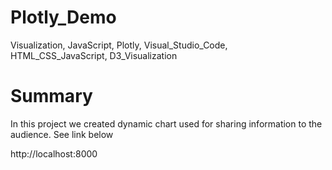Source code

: # Plotly_Demo 
Visualization, JavaScript, Plotly, Visual_Studio_Code, HTML_CSS_JavaScript, D3_Visualization

# Summary
 In this project we created dynamic chart used for sharing information to the audience. See link below
 
 http://localhost:8000
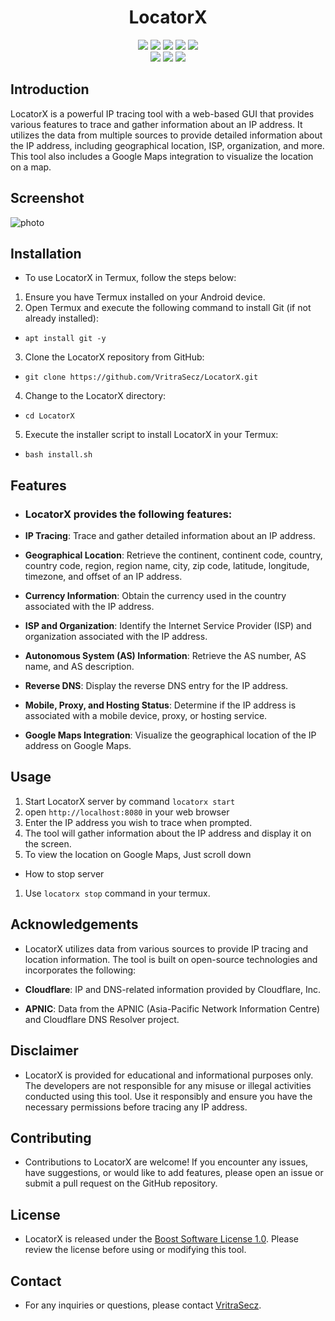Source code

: <h1 align="center">LocatorX</h1>

<p align="center">
  <img src="https://img.shields.io/github/stars/VritraSecz/LocatorX?style=for-the-badge&color=orange">
  <img src="https://img.shields.io/github/forks/VritraSecz/LocatorX?color=cyan&style=for-the-badge&color=purple">
  <img src="https://img.shields.io/github/watchers/VritraSecz/LocatorX?color=cyan&style=for-the-badge&color=purple">
  <img src="https://img.shields.io/github/issues/VritraSecz/LocatorX?color=red&style=for-the-badge">
  <img src="https://img.shields.io/github/license/VritraSecz/LocatorX?style=for-the-badge&color=blue">
<br>
  <img src="https://img.shields.io/badge/Author-Alex Butler-purple?style=flat-square">
  <img src="https://img.shields.io/badge/Open%20Source-Yes-cyan?style=flat-square">
  <img src="https://img.shields.io/badge/Written%20In-Python-blue?style=flat-square">
</p>

## Introduction
LocatorX is a powerful IP tracing tool with a web-based GUI that provides various features to trace and gather information about an IP address. It utilizes the data from multiple sources to provide detailed information about the IP address, including geographical location, ISP, organization, and more. This tool also includes a Google Maps integration to visualize the location on a map.

## Screenshot

![photo](https://i.ibb.co/x25SC9q/Screenshot-2023-06-21-13-05-09-057-edit-com-android-chrome.jpg)

## Installation
- To use LocatorX in Termux, follow the steps below:

1. Ensure you have Termux installed on your Android device.
2. Open Termux and execute the following command to install Git (if not already installed):

- ` apt install git -y `

3. Clone the LocatorX repository from GitHub:

- ` git clone https://github.com/VritraSecz/LocatorX.git `

4. Change to the LocatorX directory:

- ` cd LocatorX `

5. Execute the installer script to install LocatorX in your Termux:

- ` bash install.sh `


## Features
- ### LocatorX provides the following features:

- **IP Tracing**: Trace and gather detailed information about an IP address.
- **Geographical Location**: Retrieve the continent, continent code, country, country code, region, region name, city, zip code, latitude, longitude, timezone, and offset of an IP address.
- **Currency Information**: Obtain the currency used in the country associated with the IP address.
- **ISP and Organization**: Identify the Internet Service Provider (ISP) and organization associated with the IP address.
- **Autonomous System (AS) Information**: Retrieve the AS number, AS name, and AS description.
- **Reverse DNS**: Display the reverse DNS entry for the IP address.
- **Mobile, Proxy, and Hosting Status**: Determine if the IP address is associated with a mobile device, proxy, or hosting service.
- **Google Maps Integration**: Visualize the geographical location of the IP address on Google Maps.

## Usage

1. Start LocatorX server by command ` locatorx start `
2. open ` http://localhost:8080 ` in your web browser
3. Enter the IP address you wish to trace when prompted.
4. The tool will gather information about the IP address and display it on the screen.
5. To view the location on Google Maps, Just scroll down

- How to stop server
1. Use ` locatorx stop ` command in your termux.

## Acknowledgements
- LocatorX utilizes data from various sources to provide IP tracing and location information. The tool is built on open-source technologies and incorporates the following:

- **Cloudflare**: IP and DNS-related information provided by Cloudflare, Inc.
- **APNIC**: Data from the APNIC (Asia-Pacific Network Information Centre) and Cloudflare DNS Resolver project.

## Disclaimer
- LocatorX is provided for educational and informational purposes only. The developers are not responsible for any misuse or illegal activities conducted using this tool. Use it responsibly and ensure you have the necessary permissions before tracing any IP address.

## Contributing
- Contributions to LocatorX are welcome! If you encounter any issues, have suggestions, or would like to add features, please open an issue or submit a pull request on the GitHub repository.

## License
- LocatorX is released under the [Boost Software License 1.0](https://github.com/VritraSecz/LocatorX/blob/main/LICENSE). Please review the license before using or modifying this tool.

## Contact
- For any inquiries or questions, please contact [VritraSecz](https://telegram.me/ethicxbot).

________________

• Aim of the task
In the entries above, identify each line that includes the string "issues", then copy it.

• Answer
  <img src="https://img.shields.io/github/issues/VritraSecz/LocatorX?color=red&style=for-the-badge">
- Contributions to LocatorX are welcome! If you encounter any issues, have suggestions, or would like to add features, please open an issue or submit a pull request on the GitHub repository.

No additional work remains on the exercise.